Records from a collection:
***

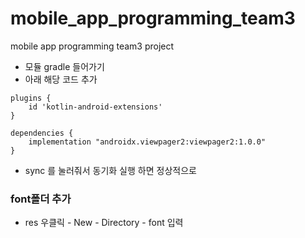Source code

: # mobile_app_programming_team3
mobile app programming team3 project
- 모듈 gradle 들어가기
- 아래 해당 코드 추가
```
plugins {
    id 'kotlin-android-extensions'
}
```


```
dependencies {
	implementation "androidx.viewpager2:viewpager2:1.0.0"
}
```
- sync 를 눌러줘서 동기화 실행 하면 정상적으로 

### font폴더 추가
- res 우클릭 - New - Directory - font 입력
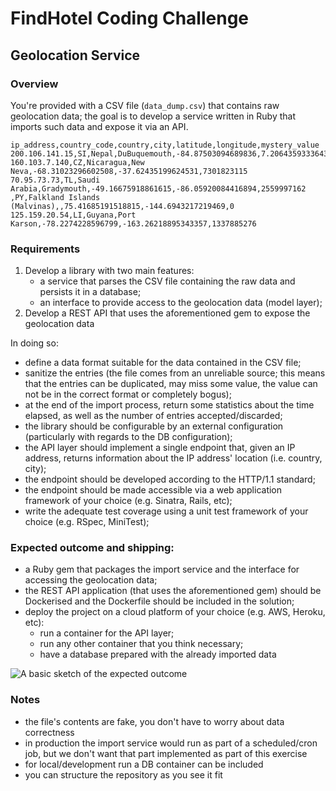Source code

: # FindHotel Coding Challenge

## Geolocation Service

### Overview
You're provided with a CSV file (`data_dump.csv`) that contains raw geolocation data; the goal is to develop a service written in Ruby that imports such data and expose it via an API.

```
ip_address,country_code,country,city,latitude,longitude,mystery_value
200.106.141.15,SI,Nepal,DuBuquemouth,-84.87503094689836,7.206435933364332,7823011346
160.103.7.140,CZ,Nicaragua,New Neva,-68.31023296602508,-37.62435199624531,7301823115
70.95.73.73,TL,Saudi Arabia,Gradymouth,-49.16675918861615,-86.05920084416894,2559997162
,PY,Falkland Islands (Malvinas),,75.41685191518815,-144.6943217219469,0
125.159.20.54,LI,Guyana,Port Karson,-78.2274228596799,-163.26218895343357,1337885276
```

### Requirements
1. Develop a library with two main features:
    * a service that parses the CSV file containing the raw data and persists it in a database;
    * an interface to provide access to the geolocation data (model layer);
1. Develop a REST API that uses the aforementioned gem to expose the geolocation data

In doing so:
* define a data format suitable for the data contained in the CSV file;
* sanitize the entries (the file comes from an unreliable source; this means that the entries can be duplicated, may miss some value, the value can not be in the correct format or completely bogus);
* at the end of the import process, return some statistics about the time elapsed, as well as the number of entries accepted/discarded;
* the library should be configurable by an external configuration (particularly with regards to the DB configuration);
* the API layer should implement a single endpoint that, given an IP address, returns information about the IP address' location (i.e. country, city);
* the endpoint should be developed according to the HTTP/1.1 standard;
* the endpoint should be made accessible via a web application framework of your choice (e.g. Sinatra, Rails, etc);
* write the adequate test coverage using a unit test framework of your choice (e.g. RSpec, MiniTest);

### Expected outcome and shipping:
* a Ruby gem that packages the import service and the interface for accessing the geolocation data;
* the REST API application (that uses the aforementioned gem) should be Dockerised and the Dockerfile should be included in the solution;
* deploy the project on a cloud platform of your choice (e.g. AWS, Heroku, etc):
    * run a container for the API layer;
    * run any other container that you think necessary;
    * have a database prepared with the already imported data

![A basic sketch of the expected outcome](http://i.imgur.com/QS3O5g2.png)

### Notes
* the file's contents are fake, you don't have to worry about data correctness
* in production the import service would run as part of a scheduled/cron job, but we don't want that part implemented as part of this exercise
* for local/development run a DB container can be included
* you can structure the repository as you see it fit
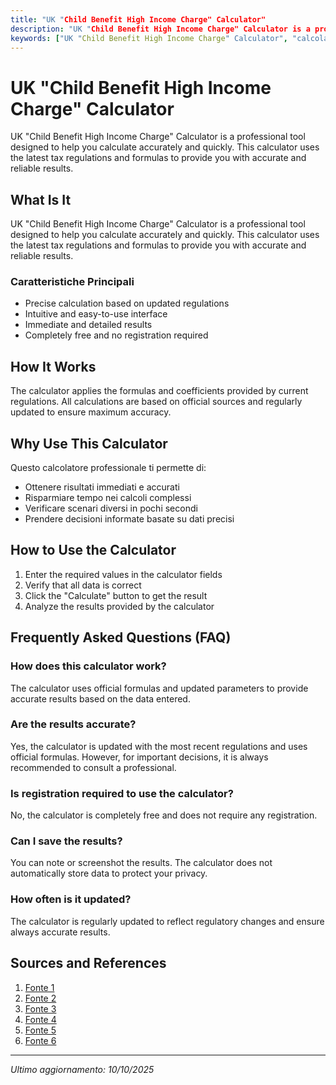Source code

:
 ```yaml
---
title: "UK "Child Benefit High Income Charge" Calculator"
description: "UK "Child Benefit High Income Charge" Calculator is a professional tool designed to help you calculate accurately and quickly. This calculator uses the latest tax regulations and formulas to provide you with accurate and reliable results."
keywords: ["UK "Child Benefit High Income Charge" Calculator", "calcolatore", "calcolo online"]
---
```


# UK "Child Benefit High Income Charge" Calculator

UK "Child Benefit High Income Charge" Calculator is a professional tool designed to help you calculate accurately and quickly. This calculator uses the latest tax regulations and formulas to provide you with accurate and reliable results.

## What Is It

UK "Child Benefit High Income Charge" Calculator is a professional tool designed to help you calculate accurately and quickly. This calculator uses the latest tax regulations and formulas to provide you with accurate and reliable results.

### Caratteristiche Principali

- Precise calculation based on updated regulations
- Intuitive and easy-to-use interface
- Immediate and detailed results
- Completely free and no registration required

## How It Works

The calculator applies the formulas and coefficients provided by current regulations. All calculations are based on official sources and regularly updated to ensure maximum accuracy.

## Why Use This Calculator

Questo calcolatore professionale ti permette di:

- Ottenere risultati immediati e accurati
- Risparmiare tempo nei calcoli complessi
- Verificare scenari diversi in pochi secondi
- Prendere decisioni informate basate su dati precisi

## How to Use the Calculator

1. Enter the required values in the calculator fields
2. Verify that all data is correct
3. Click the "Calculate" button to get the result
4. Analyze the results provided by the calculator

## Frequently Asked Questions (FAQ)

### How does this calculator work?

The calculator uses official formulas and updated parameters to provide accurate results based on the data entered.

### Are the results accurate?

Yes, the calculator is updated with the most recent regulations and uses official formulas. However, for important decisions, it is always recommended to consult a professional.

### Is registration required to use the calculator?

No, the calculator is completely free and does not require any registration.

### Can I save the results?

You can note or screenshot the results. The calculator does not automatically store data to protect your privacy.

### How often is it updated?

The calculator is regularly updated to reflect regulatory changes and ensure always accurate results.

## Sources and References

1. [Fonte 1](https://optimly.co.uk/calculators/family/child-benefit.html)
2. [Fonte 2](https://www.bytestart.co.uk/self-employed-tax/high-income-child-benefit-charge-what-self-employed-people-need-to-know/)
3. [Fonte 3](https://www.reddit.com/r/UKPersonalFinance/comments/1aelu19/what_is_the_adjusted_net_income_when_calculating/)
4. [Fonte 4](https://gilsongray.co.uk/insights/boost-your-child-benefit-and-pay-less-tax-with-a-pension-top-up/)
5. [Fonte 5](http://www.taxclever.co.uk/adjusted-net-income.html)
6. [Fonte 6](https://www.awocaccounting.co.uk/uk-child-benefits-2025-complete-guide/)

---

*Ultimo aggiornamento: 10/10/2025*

***

▶ THE TASK
Each line above that contains "library" must be copied out.

▶ ANSWER SECTION
1. Develop a library with two main features:
* the library should be configurable by an external configuration (particularly with regards to the DB configuration);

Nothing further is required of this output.